Exercise goal -> So that the copy stays text only, transcribe the data below exactly and exclude the images.

Provided data ->
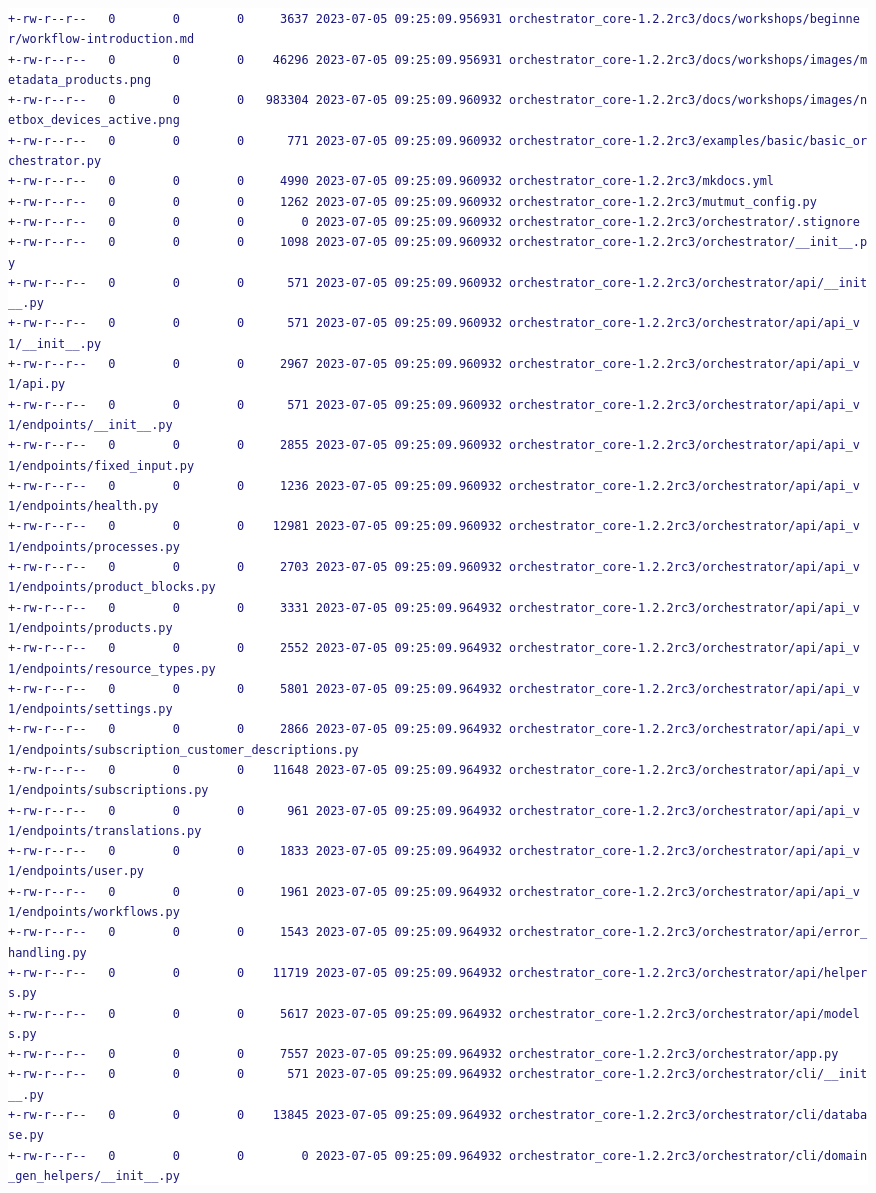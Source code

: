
 ```diff
+-rw-r--r--   0        0        0     3637 2023-07-05 09:25:09.956931 orchestrator_core-1.2.2rc3/docs/workshops/beginner/workflow-introduction.md
+-rw-r--r--   0        0        0    46296 2023-07-05 09:25:09.956931 orchestrator_core-1.2.2rc3/docs/workshops/images/metadata_products.png
+-rw-r--r--   0        0        0   983304 2023-07-05 09:25:09.960932 orchestrator_core-1.2.2rc3/docs/workshops/images/netbox_devices_active.png
+-rw-r--r--   0        0        0      771 2023-07-05 09:25:09.960932 orchestrator_core-1.2.2rc3/examples/basic/basic_orchestrator.py
+-rw-r--r--   0        0        0     4990 2023-07-05 09:25:09.960932 orchestrator_core-1.2.2rc3/mkdocs.yml
+-rw-r--r--   0        0        0     1262 2023-07-05 09:25:09.960932 orchestrator_core-1.2.2rc3/mutmut_config.py
+-rw-r--r--   0        0        0        0 2023-07-05 09:25:09.960932 orchestrator_core-1.2.2rc3/orchestrator/.stignore
+-rw-r--r--   0        0        0     1098 2023-07-05 09:25:09.960932 orchestrator_core-1.2.2rc3/orchestrator/__init__.py
+-rw-r--r--   0        0        0      571 2023-07-05 09:25:09.960932 orchestrator_core-1.2.2rc3/orchestrator/api/__init__.py
+-rw-r--r--   0        0        0      571 2023-07-05 09:25:09.960932 orchestrator_core-1.2.2rc3/orchestrator/api/api_v1/__init__.py
+-rw-r--r--   0        0        0     2967 2023-07-05 09:25:09.960932 orchestrator_core-1.2.2rc3/orchestrator/api/api_v1/api.py
+-rw-r--r--   0        0        0      571 2023-07-05 09:25:09.960932 orchestrator_core-1.2.2rc3/orchestrator/api/api_v1/endpoints/__init__.py
+-rw-r--r--   0        0        0     2855 2023-07-05 09:25:09.960932 orchestrator_core-1.2.2rc3/orchestrator/api/api_v1/endpoints/fixed_input.py
+-rw-r--r--   0        0        0     1236 2023-07-05 09:25:09.960932 orchestrator_core-1.2.2rc3/orchestrator/api/api_v1/endpoints/health.py
+-rw-r--r--   0        0        0    12981 2023-07-05 09:25:09.960932 orchestrator_core-1.2.2rc3/orchestrator/api/api_v1/endpoints/processes.py
+-rw-r--r--   0        0        0     2703 2023-07-05 09:25:09.960932 orchestrator_core-1.2.2rc3/orchestrator/api/api_v1/endpoints/product_blocks.py
+-rw-r--r--   0        0        0     3331 2023-07-05 09:25:09.964932 orchestrator_core-1.2.2rc3/orchestrator/api/api_v1/endpoints/products.py
+-rw-r--r--   0        0        0     2552 2023-07-05 09:25:09.964932 orchestrator_core-1.2.2rc3/orchestrator/api/api_v1/endpoints/resource_types.py
+-rw-r--r--   0        0        0     5801 2023-07-05 09:25:09.964932 orchestrator_core-1.2.2rc3/orchestrator/api/api_v1/endpoints/settings.py
+-rw-r--r--   0        0        0     2866 2023-07-05 09:25:09.964932 orchestrator_core-1.2.2rc3/orchestrator/api/api_v1/endpoints/subscription_customer_descriptions.py
+-rw-r--r--   0        0        0    11648 2023-07-05 09:25:09.964932 orchestrator_core-1.2.2rc3/orchestrator/api/api_v1/endpoints/subscriptions.py
+-rw-r--r--   0        0        0      961 2023-07-05 09:25:09.964932 orchestrator_core-1.2.2rc3/orchestrator/api/api_v1/endpoints/translations.py
+-rw-r--r--   0        0        0     1833 2023-07-05 09:25:09.964932 orchestrator_core-1.2.2rc3/orchestrator/api/api_v1/endpoints/user.py
+-rw-r--r--   0        0        0     1961 2023-07-05 09:25:09.964932 orchestrator_core-1.2.2rc3/orchestrator/api/api_v1/endpoints/workflows.py
+-rw-r--r--   0        0        0     1543 2023-07-05 09:25:09.964932 orchestrator_core-1.2.2rc3/orchestrator/api/error_handling.py
+-rw-r--r--   0        0        0    11719 2023-07-05 09:25:09.964932 orchestrator_core-1.2.2rc3/orchestrator/api/helpers.py
+-rw-r--r--   0        0        0     5617 2023-07-05 09:25:09.964932 orchestrator_core-1.2.2rc3/orchestrator/api/models.py
+-rw-r--r--   0        0        0     7557 2023-07-05 09:25:09.964932 orchestrator_core-1.2.2rc3/orchestrator/app.py
+-rw-r--r--   0        0        0      571 2023-07-05 09:25:09.964932 orchestrator_core-1.2.2rc3/orchestrator/cli/__init__.py
+-rw-r--r--   0        0        0    13845 2023-07-05 09:25:09.964932 orchestrator_core-1.2.2rc3/orchestrator/cli/database.py
+-rw-r--r--   0        0        0        0 2023-07-05 09:25:09.964932 orchestrator_core-1.2.2rc3/orchestrator/cli/domain_gen_helpers/__init__.py
```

Result of the exercise ->
Source code

:
 ```diff
+-rw-r--r--   0        0        0     3637 2023-07-05 09:25:09.956931 orchestrator_core-1.2.2rc3/docs/workshops/beginner/workflow-introduction.md
+-rw-r--r--   0        0        0    46296 2023-07-05 09:25:09.956931 orchestrator_core-1.2.2rc3/docs/workshops/images/metadata_products.png
+-rw-r--r--   0        0        0   983304 2023-07-05 09:25:09.960932 orchestrator_core-1.2.2rc3/docs/workshops/images/netbox_devices_active.png
+-rw-r--r--   0        0        0      771 2023-07-05 09:25:09.960932 orchestrator_core-1.2.2rc3/examples/basic/basic_orchestrator.py
+-rw-r--r--   0        0        0     4990 2023-07-05 09:25:09.960932 orchestrator_core-1.2.2rc3/mkdocs.yml
+-rw-r--r--   0        0        0     1262 2023-07-05 09:25:09.960932 orchestrator_core-1.2.2rc3/mutmut_config.py
+-rw-r--r--   0        0        0        0 2023-07-05 09:25:09.960932 orchestrator_core-1.2.2rc3/orchestrator/.stignore
+-rw-r--r--   0        0        0     1098 2023-07-05 09:25:09.960932 orchestrator_core-1.2.2rc3/orchestrator/__init__.py
+-rw-r--r--   0        0        0      571 2023-07-05 09:25:09.960932 orchestrator_core-1.2.2rc3/orchestrator/api/__init__.py
+-rw-r--r--   0        0        0      571 2023-07-05 09:25:09.960932 orchestrator_core-1.2.2rc3/orchestrator/api/api_v1/__init__.py
+-rw-r--r--   0        0        0     2967 2023-07-05 09:25:09.960932 orchestrator_core-1.2.2rc3/orchestrator/api/api_v1/api.py
+-rw-r--r--   0        0        0      571 2023-07-05 09:25:09.960932 orchestrator_core-1.2.2rc3/orchestrator/api/api_v1/endpoints/__init__.py
+-rw-r--r--   0        0        0     2855 2023-07-05 09:25:09.960932 orchestrator_core-1.2.2rc3/orchestrator/api/api_v1/endpoints/fixed_input.py
+-rw-r--r--   0        0        0     1236 2023-07-05 09:25:09.960932 orchestrator_core-1.2.2rc3/orchestrator/api/api_v1/endpoints/health.py
+-rw-r--r--   0        0        0    12981 2023-07-05 09:25:09.960932 orchestrator_core-1.2.2rc3/orchestrator/api/api_v1/endpoints/processes.py
+-rw-r--r--   0        0        0     2703 2023-07-05 09:25:09.960932 orchestrator_core-1.2.2rc3/orchestrator/api/api_v1/endpoints/product_blocks.py
+-rw-r--r--   0        0        0     3331 2023-07-05 09:25:09.964932 orchestrator_core-1.2.2rc3/orchestrator/api/api_v1/endpoints/products.py
+-rw-r--r--   0        0        0     2552 2023-07-05 09:25:09.964932 orchestrator_core-1.2.2rc3/orchestrator/api/api_v1/endpoints/resource_types.py
+-rw-r--r--   0        0        0     5801 2023-07-05 09:25:09.964932 orchestrator_core-1.2.2rc3/orchestrator/api/api_v1/endpoints/settings.py
+-rw-r--r--   0        0        0     2866 2023-07-05 09:25:09.964932 orchestrator_core-1.2.2rc3/orchestrator/api/api_v1/endpoints/subscription_customer_descriptions.py
+-rw-r--r--   0        0        0    11648 2023-07-05 09:25:09.964932 orchestrator_core-1.2.2rc3/orchestrator/api/api_v1/endpoints/subscriptions.py
+-rw-r--r--   0        0        0      961 2023-07-05 09:25:09.964932 orchestrator_core-1.2.2rc3/orchestrator/api/api_v1/endpoints/translations.py
+-rw-r--r--   0        0        0     1833 2023-07-05 09:25:09.964932 orchestrator_core-1.2.2rc3/orchestrator/api/api_v1/endpoints/user.py
+-rw-r--r--   0        0        0     1961 2023-07-05 09:25:09.964932 orchestrator_core-1.2.2rc3/orchestrator/api/api_v1/endpoints/workflows.py
+-rw-r--r--   0        0        0     1543 2023-07-05 09:25:09.964932 orchestrator_core-1.2.2rc3/orchestrator/api/error_handling.py
+-rw-r--r--   0        0        0    11719 2023-07-05 09:25:09.964932 orchestrator_core-1.2.2rc3/orchestrator/api/helpers.py
+-rw-r--r--   0        0        0     5617 2023-07-05 09:25:09.964932 orchestrator_core-1.2.2rc3/orchestrator/api/models.py
+-rw-r--r--   0        0        0     7557 2023-07-05 09:25:09.964932 orchestrator_core-1.2.2rc3/orchestrator/app.py
+-rw-r--r--   0        0        0      571 2023-07-05 09:25:09.964932 orchestrator_core-1.2.2rc3/orchestrator/cli/__init__.py
+-rw-r--r--   0        0        0    13845 2023-07-05 09:25:09.964932 orchestrator_core-1.2.2rc3/orchestrator/cli/database.py
+-rw-r--r--   0        0        0        0 2023-07-05 09:25:09.964932 orchestrator_core-1.2.2rc3/orchestrator/cli/domain_gen_helpers/__init__.py
```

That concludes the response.